DESCRIPTION OF THE TASK: Search the records for the string "datos", then copy each line where it appears.

(Dataset entries)
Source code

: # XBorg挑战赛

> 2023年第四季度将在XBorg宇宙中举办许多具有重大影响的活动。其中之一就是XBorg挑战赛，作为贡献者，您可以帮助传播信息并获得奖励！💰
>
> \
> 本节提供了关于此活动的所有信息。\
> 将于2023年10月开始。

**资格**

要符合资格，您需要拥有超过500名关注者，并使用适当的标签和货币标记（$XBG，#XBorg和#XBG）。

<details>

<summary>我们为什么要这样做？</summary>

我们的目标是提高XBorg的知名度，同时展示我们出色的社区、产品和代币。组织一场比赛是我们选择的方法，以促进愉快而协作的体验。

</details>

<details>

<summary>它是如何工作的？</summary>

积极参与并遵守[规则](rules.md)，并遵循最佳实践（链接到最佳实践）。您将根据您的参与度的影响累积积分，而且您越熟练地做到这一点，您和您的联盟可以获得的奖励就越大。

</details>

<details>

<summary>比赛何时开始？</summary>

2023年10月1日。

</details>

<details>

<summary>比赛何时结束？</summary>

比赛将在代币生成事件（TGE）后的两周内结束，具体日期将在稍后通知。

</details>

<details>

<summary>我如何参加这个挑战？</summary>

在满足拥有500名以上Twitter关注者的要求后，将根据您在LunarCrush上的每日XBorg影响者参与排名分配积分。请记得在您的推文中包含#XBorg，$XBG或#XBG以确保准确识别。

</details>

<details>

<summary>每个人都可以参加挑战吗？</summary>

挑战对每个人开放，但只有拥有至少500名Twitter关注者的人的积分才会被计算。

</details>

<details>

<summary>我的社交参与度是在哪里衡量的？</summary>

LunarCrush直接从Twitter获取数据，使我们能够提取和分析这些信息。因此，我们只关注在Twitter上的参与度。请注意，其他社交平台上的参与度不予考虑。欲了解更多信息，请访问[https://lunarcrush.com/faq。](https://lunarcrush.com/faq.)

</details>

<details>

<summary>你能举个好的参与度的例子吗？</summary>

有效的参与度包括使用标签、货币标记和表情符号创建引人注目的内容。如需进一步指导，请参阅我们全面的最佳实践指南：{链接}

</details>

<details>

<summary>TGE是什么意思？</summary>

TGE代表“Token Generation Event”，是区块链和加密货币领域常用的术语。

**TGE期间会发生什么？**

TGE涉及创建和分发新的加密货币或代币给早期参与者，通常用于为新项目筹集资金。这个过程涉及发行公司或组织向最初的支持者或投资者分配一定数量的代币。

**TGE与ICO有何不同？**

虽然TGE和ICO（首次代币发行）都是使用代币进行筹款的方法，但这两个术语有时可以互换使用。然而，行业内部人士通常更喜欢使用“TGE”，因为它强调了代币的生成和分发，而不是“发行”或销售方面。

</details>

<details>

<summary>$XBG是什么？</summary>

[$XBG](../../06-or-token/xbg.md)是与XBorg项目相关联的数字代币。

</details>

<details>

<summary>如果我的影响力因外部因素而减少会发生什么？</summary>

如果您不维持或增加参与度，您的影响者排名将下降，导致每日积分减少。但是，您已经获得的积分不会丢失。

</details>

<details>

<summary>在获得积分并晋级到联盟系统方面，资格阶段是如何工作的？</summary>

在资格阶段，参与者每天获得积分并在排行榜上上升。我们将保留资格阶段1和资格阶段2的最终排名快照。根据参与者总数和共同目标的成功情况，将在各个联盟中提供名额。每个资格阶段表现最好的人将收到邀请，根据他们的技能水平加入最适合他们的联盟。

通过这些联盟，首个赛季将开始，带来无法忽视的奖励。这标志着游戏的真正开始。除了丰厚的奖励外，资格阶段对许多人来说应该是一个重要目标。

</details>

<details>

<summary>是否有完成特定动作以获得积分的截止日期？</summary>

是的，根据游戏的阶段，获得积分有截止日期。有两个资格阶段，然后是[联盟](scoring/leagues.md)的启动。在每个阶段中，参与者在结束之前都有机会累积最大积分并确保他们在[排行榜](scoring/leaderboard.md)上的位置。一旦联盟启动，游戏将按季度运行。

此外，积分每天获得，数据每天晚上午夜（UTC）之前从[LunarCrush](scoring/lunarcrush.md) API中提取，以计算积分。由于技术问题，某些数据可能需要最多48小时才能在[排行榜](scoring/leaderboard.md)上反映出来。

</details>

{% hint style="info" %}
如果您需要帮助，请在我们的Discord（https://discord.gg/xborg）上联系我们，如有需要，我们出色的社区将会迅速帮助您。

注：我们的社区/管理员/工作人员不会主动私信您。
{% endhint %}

* * *

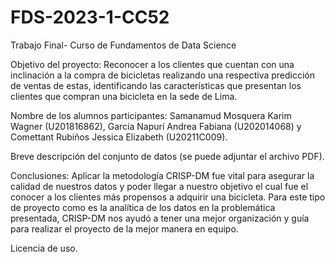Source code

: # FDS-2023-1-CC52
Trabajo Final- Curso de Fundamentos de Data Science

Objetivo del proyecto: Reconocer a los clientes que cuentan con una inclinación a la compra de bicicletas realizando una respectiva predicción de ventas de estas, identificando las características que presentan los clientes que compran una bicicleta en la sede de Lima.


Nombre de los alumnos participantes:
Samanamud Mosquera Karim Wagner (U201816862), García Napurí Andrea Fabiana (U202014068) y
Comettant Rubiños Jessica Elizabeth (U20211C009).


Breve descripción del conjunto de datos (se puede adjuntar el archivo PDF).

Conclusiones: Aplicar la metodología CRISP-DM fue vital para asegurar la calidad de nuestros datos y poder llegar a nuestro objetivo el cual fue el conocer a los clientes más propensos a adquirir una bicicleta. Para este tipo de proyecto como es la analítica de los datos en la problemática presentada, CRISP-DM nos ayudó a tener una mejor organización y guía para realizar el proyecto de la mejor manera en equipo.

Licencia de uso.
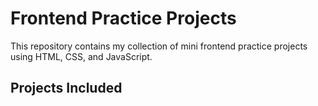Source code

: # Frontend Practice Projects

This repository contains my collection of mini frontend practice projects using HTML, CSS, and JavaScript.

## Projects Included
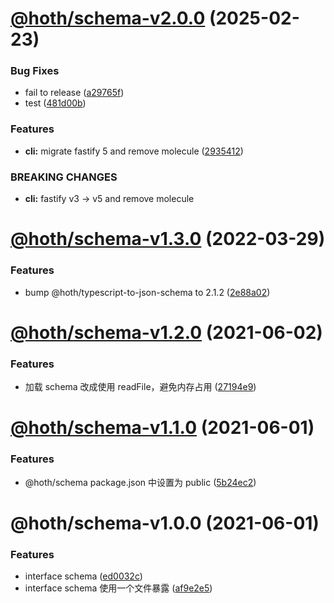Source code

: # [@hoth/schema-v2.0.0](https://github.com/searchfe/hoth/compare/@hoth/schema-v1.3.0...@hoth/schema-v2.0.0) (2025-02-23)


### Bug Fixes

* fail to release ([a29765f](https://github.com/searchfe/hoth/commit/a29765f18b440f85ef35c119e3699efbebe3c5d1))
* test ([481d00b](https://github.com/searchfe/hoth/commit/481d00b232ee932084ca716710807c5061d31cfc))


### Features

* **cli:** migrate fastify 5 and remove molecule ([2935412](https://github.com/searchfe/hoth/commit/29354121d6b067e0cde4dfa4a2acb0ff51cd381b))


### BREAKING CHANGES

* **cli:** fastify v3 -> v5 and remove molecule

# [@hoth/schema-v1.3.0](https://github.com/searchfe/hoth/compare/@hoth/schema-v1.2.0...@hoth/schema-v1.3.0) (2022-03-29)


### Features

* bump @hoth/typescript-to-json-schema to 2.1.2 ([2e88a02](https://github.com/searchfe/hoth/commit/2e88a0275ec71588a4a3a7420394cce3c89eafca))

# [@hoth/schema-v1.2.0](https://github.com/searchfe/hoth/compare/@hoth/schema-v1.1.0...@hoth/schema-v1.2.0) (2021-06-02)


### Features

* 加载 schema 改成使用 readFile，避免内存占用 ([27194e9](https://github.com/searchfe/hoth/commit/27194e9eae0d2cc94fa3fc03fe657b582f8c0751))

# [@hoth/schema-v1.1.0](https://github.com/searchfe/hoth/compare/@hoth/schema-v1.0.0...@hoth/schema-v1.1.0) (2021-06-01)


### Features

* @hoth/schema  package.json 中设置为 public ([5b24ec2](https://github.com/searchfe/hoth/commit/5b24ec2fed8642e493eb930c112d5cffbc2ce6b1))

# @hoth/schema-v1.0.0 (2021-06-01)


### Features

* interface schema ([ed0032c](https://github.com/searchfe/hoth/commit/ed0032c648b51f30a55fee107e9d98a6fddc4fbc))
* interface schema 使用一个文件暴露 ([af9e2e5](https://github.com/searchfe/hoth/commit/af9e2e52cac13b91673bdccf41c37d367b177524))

EXERCISE ANSWER:
Breve descripción del conjunto de datos (se puede adjuntar el archivo PDF).
Conclusiones: Aplicar la metodología CRISP-DM fue vital para asegurar la calidad de nuestros datos y poder llegar a nuestro objetivo el cual fue el conocer a los clientes más propensos a adquirir una bicicleta. Para este tipo de proyecto como es la analítica de los datos en la problemática presentada, CRISP-DM nos ayudó a tener una mejor organización y guía para realizar el proyecto de la mejor manera en equipo.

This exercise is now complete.